Esta misma atención a los detalles también se percibe en el diseño de escenas y en los diálogos. Pensemos en una de las escenas iniciales, en las que el padre de Rose le hace un tour a Chris por la casa. Dean Armitage se presenta como un hombre afable, neurocirujano, y deja muchos detalles (aparentemente sin relevancia) que nos ayudan a entender el puzle del film. Dean dice que «querían preservar a sus padres», sin que notemos que está confesando, casi alegremente, haber llevado sus cerebros a los de los empleados afroamericanos. Así otras referencias, desde el interés por la hipnosis de Missy, esposa de Dean, hasta lo referido al control de cuerpos y preservación de culturas: todo está, aunque no lo veamos. Peele sigue jugando con nosotros y nuestras expectativas. Y, como audiencia, nos gusta que sea así. Por supuesto, esta atención al detalle viene con sus riesgos: para que funcione, la historia debe ser bastante lineal y simplona, casi como una excusa o un experimento mental, y, por tanto, es probable que la audiencia que mire Get Out sin prestar tanta atención pueda sentir que no se ha contado mucho.

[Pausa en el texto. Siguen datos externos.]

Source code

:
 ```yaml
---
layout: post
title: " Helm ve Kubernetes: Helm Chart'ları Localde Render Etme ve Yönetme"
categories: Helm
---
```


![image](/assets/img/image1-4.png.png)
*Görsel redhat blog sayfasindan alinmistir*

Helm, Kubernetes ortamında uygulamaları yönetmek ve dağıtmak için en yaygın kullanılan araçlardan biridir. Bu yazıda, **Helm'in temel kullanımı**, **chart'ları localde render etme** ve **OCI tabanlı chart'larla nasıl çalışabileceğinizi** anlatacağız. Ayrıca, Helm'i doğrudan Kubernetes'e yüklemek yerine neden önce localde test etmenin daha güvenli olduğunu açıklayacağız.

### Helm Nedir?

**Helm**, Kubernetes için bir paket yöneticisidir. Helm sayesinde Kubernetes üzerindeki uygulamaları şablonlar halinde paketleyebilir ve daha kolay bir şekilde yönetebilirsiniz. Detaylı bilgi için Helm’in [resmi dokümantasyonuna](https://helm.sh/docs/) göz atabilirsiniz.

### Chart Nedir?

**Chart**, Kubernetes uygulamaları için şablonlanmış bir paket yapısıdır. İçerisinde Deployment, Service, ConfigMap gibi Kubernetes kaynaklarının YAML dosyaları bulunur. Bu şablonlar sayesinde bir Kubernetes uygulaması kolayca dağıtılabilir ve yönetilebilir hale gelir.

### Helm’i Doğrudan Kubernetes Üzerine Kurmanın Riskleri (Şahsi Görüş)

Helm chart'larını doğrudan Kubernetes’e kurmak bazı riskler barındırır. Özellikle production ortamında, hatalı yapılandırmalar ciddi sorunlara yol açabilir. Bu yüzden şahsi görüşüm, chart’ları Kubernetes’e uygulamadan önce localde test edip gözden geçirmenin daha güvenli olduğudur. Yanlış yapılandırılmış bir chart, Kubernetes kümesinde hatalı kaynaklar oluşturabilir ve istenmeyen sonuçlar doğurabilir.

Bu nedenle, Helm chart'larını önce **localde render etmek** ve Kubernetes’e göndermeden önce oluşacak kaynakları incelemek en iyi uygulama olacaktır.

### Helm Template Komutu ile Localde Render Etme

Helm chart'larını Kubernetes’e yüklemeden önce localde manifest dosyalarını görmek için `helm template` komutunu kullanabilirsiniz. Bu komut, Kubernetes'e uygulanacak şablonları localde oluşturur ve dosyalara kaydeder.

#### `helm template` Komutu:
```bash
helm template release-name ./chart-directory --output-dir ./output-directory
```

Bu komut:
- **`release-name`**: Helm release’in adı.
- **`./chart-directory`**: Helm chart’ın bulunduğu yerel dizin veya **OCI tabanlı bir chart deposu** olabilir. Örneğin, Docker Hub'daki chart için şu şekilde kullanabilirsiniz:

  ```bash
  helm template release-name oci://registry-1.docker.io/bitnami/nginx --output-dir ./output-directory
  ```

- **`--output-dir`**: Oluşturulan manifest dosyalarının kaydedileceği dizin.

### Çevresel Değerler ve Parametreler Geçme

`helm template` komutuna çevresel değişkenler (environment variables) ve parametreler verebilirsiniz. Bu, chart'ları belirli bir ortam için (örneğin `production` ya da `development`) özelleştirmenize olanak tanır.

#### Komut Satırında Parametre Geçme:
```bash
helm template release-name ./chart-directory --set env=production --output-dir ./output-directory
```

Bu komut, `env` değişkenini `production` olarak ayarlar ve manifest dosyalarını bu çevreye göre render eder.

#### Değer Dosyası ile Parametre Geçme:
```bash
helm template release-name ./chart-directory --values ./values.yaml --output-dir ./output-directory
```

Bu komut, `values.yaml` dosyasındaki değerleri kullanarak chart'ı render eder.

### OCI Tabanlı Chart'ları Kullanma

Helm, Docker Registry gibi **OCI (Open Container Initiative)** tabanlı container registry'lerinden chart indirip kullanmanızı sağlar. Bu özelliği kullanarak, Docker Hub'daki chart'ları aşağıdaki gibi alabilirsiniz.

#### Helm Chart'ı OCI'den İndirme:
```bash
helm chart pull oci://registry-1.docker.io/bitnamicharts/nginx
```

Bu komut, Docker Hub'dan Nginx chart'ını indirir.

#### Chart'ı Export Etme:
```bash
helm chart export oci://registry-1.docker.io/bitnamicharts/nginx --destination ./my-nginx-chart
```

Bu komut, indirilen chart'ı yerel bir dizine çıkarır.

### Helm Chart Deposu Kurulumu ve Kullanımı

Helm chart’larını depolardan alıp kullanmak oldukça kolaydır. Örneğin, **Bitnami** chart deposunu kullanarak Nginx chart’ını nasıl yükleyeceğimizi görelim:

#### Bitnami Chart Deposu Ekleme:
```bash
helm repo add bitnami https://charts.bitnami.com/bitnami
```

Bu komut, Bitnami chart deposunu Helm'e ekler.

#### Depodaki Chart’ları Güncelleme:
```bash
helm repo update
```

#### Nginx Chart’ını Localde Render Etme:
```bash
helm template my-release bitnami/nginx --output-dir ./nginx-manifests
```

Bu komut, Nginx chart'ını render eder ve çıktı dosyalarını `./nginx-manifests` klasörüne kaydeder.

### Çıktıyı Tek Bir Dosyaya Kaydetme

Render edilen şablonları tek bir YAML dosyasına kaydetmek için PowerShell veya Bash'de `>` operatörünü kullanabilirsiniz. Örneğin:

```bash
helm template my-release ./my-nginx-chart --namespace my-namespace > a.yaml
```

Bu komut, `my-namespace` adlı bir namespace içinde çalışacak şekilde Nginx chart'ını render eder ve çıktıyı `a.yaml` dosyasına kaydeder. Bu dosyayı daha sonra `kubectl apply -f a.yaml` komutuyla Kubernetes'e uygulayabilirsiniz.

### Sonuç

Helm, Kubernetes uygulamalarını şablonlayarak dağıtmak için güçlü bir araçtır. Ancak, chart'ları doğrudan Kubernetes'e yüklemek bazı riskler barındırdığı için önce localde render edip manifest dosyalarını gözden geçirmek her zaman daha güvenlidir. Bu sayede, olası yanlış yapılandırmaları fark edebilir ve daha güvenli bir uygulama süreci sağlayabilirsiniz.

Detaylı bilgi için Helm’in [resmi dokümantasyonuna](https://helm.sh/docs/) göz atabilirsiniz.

Es un riesgo, sí, pero que Peele sabe llevar con estilo. Deja que la comedia fluya, que los personajes rocen el absurdo, que, bien que mal, la película se sienta como suya. Hay algo de Spike Lee en ese estilo. Una pizca de ese humor combativo y visceral que ha caracterizado al cine político estadounidense. Pensemos en el humor. En Get Out, más allá del alivio cómico que supone el personaje de Ron, agente de TSA y amigo de Chris, casi todos los chistes funcionan en la constante yuxtaposición de lo políticamente correcto y lo absurdo del racismo. Funciona, entonces, como un recordatorio (algo cruel, eso sí) de la fragilidad del contrato socio-étnico en Estados Unidos, tan marcado por las contradicciones como por los puntos no resueltos. En la misma onda pienso en Sorry to Bother You (2018), la violenta sátira de horror dirigida por Boots Riley (y que, pensándolo bien, también es protagonizada por Lakeith Stanfield) que imagina un EEUU distópico donde ser afroamericano es erradicado a través de distintas tecnologías, desde la manipulación de la voz hasta el juego genérico. Me gustaría pensar que algo así es imposible en la realidad. Luego pienso en Get Out, la generación Trump y el progresismo de cartón, y ya no estoy tan seguro.